La pez que vive en mi pecho
Una pez vive en mi pecho. Su lugar favorito es la aurícula derecha de mi corazón, porque siente que el espacio y el movimiento le permite bailar todo el break dance que ella quiera. También le gusta encontrarse de vez en cuando con Satu, quien se aparece cada vez que veo sus videos. El lugar que menos le gusta es arriba del corazón, le caga acordarse que nunca ha podido cruzar por debajo del arco aórtico a pesar de haberlo intentado miles de veces. Para ella se siente como un fracaso que no la deja descansar.
La pez que vive en mi pecho salta cuando quiere. Yo la siento cuando camino, cuando estoy acostada, cuando leo, cuando escribo o cuando estoy hablando. Nunca se manifiesta cuando estoy corriendo, comiendo o cogiendo. Su ajetreo me obliga a toser. No sé si esa tos le molesta o le gusta. Casi siempre deja de saltar cuando dejo de toser. Y no es que tosa a propósito, sino que es como un reflejo. Yo creo que a ella le gusta sentir que tiene el poder de obligarme a hacer algo sin que yo pueda poner resistencia. Puede que lo haga para jugar, o puede que lo haga para demostrarnos que ella es quien domina en el territorio de mi pecho. Yo no tengo ningún problema con eso, estoy acostumbrada a pensar que yo no mando en casi ningún lugar de mi cuerpo. Creo que sólo controlo mis manos y mi lengua.
La pez que vive en mi pecho pasa días en tranquilidad, nadando entre café, sangre liviana, angustias de millennial, dióxido de carbono y pétalos de peonias echadas a perder. Se alimenta única y exclusivamente de peras y chocolate que encuentra en sus paseos nocturnos. Por la noche se divierte rodeando el esófago de arriba para abajo –cuando encuentra las peras –, y de abajo para arriba –cuando encuentra chocolate–. Únicamente puede pasearse por esta área cuando yo no tengo hambre, y eso sólo sucede cuando estoy inconsciente.
La pez que vive en mi pecho disfruta de una vida simple. Se deleita en su soledad, se acelera cuando yo me acelero, y disfruta mis taquicardias como si fueran las corrientes más divertidas, pero no lo son.
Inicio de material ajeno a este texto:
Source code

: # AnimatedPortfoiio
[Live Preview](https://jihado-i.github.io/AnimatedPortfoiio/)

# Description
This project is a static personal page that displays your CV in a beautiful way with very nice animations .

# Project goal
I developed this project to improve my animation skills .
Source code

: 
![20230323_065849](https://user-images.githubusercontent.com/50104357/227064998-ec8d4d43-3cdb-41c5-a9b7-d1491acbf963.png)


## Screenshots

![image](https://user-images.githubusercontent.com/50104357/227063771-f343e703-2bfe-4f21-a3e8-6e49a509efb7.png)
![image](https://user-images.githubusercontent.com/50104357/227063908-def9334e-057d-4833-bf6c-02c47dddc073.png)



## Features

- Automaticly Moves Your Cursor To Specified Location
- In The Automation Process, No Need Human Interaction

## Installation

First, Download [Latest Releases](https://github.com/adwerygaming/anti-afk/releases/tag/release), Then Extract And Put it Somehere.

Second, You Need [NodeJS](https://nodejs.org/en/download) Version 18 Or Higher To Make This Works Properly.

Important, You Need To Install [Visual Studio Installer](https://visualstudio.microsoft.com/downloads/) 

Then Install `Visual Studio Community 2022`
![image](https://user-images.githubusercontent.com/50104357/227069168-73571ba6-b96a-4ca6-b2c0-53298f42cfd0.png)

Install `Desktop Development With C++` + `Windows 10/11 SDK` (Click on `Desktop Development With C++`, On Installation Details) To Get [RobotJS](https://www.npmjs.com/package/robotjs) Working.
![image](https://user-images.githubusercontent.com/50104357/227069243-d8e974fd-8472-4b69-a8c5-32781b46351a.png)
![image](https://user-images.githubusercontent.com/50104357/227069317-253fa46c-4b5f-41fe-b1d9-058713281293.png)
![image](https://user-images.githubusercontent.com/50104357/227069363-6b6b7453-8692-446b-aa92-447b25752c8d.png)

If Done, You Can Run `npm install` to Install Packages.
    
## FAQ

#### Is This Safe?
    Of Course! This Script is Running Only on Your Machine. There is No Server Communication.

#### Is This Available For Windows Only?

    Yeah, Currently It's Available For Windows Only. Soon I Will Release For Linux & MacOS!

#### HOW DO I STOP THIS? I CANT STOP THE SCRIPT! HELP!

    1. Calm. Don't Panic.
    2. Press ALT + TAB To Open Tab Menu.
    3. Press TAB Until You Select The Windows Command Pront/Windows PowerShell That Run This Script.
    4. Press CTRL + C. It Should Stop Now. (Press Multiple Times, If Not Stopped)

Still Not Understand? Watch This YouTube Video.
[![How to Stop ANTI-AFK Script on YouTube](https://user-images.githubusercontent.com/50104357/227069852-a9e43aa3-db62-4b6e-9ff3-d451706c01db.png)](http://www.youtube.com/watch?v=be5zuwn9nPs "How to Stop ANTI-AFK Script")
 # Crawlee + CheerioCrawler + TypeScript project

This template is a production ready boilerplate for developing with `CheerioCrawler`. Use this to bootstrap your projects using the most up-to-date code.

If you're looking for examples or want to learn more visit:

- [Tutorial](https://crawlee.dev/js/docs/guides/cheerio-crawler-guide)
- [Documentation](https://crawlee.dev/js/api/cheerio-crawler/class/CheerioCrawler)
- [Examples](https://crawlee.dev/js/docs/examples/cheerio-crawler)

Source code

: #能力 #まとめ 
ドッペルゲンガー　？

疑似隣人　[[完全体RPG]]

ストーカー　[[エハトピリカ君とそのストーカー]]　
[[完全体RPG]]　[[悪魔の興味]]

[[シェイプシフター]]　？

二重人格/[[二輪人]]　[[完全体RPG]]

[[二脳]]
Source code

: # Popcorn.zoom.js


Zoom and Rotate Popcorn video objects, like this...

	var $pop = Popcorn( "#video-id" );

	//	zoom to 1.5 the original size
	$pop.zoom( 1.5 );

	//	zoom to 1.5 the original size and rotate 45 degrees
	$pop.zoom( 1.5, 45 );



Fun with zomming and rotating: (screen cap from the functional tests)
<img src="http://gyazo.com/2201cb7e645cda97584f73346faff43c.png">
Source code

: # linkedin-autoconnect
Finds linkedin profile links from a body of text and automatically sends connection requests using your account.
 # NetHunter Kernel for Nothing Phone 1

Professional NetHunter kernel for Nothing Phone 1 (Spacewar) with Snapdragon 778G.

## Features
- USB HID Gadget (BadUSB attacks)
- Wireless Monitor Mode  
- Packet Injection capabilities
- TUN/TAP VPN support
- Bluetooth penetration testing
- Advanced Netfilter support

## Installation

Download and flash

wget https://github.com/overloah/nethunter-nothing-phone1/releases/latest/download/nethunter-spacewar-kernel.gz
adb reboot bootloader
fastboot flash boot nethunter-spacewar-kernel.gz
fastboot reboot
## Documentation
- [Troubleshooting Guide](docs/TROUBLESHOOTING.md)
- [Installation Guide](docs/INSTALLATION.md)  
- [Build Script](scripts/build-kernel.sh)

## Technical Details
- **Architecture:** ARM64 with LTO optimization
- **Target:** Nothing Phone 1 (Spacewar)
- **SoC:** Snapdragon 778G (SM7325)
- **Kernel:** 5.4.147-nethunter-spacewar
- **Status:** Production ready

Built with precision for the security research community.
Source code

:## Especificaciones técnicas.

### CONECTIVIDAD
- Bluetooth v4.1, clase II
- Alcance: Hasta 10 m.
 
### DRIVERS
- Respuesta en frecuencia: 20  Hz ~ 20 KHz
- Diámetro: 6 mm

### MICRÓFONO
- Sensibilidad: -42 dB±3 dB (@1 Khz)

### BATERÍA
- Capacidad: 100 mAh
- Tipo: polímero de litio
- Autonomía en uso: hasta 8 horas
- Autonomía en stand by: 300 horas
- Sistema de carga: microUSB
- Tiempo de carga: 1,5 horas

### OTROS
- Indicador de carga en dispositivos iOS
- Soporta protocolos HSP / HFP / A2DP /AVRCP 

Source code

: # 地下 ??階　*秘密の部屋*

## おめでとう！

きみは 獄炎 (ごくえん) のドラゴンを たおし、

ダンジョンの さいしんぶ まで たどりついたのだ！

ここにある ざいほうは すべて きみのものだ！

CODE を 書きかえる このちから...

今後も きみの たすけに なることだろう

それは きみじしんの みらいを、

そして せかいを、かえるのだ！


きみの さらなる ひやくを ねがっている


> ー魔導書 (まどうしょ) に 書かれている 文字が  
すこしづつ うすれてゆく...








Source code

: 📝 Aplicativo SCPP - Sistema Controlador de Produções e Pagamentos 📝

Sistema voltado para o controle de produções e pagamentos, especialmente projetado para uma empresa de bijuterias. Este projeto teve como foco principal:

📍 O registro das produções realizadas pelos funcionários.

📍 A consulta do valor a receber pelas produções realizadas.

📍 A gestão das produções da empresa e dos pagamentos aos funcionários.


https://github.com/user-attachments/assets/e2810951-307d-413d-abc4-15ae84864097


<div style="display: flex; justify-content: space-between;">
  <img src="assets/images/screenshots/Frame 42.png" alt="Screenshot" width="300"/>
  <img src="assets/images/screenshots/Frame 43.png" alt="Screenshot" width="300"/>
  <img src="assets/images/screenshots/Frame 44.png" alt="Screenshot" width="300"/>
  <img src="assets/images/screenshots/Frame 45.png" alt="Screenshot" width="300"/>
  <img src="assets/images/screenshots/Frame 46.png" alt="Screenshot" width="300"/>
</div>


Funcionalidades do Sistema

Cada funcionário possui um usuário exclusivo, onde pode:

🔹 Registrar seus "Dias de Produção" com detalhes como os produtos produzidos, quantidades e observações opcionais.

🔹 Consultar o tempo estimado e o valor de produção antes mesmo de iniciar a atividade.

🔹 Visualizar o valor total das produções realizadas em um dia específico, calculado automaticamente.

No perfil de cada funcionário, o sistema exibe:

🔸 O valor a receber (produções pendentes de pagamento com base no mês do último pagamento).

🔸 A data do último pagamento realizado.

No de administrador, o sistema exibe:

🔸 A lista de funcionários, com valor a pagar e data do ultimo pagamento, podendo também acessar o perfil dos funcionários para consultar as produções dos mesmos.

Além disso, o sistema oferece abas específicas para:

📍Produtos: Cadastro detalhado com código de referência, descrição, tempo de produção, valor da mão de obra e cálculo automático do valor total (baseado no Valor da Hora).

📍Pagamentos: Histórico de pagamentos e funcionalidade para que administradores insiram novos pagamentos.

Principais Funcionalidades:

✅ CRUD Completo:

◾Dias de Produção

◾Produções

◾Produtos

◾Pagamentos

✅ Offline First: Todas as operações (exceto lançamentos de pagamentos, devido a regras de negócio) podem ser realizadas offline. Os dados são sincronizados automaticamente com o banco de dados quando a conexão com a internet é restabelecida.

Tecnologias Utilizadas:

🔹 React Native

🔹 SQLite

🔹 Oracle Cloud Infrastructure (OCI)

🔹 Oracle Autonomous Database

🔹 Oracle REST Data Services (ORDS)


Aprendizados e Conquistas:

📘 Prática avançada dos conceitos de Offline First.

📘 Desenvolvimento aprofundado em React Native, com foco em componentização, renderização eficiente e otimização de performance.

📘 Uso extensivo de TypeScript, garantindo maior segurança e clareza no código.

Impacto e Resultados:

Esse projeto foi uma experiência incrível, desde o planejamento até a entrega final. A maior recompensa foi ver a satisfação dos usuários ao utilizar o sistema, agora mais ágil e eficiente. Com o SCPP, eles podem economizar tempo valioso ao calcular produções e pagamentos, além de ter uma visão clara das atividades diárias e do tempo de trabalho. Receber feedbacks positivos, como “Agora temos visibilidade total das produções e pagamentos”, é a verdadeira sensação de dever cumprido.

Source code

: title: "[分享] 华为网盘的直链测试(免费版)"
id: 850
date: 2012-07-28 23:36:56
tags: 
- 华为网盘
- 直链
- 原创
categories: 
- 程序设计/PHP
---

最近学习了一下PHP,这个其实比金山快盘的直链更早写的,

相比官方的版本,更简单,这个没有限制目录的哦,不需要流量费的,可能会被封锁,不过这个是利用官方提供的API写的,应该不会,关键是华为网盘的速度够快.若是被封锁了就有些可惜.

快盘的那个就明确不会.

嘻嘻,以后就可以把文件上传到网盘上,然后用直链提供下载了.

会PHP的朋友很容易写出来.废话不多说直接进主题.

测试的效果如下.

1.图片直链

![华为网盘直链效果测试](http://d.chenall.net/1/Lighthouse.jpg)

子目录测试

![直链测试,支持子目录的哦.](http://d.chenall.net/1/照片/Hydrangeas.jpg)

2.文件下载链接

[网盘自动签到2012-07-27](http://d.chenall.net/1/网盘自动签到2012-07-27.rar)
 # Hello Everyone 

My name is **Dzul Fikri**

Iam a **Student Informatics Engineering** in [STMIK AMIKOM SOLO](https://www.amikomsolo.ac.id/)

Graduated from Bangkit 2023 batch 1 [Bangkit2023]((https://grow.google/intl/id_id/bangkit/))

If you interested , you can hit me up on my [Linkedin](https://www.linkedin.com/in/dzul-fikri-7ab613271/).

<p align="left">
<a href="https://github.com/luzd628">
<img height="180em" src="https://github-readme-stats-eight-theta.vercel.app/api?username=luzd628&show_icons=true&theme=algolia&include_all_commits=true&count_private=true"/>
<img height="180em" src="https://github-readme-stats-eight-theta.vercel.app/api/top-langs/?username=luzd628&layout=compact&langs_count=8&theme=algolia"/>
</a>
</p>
Las más divertidas del mundo son cuando me dan ataques de ansiedad: ahí sí es cuando puede dejarse llevar por los movimientos más bruscos, inesperados y vigorosos, terminando muchas veces en lugares que normalmente no frecuenta, para después sentir una nostalgia de regresar. A pesar de que no ha tenido un paseo así desde hace muchos meses, la pez no extraña esos recorridos, porque el regreso al pecho siempre es agotador. No sólo tiene que encontrar el camino correcto, sino que también tiene que esquivar cientos de espectros que la atacan en búsqueda de sus lágrimas. Los espectros de mi cuerpo han desarrollado un sistema económico donde las lágrimas de la pez son su moneda de intercambio. Ella aprendió rápido a esquivarlos, pero ellos son muchos. Ella ya se sabe defender, pero cada vez se cansa más rápido. No extraña salir del pecho, es el único lugar donde los espectros no pueden estar. El sonido de los latidos del corazón los aturde.
La pez que vive en mi pecho duerme profundamente cada vez que Fernando y yo platicamos sobre el futuro. Ella cree que es porque la voz de él la arrulla, pero yo creo que es porque el exceso de dopamina la relaja a niveles que ella no puede controlar. Mi pecho se vuelve un lugar tranquilo e ideal para que la pez logre descansar. Una vez que Fernando se aleja de nosotras ella se despierta y sigue con su día normal, y yo vuelvo a mi mente usualmente atormentada. Cuando dejo de controlar las corrientes de mi estado consciente la pez salta, yo me reajusto, y las dos nos hacemos compañía en este vaivén de sosiego y agitación que terminará con nosotras.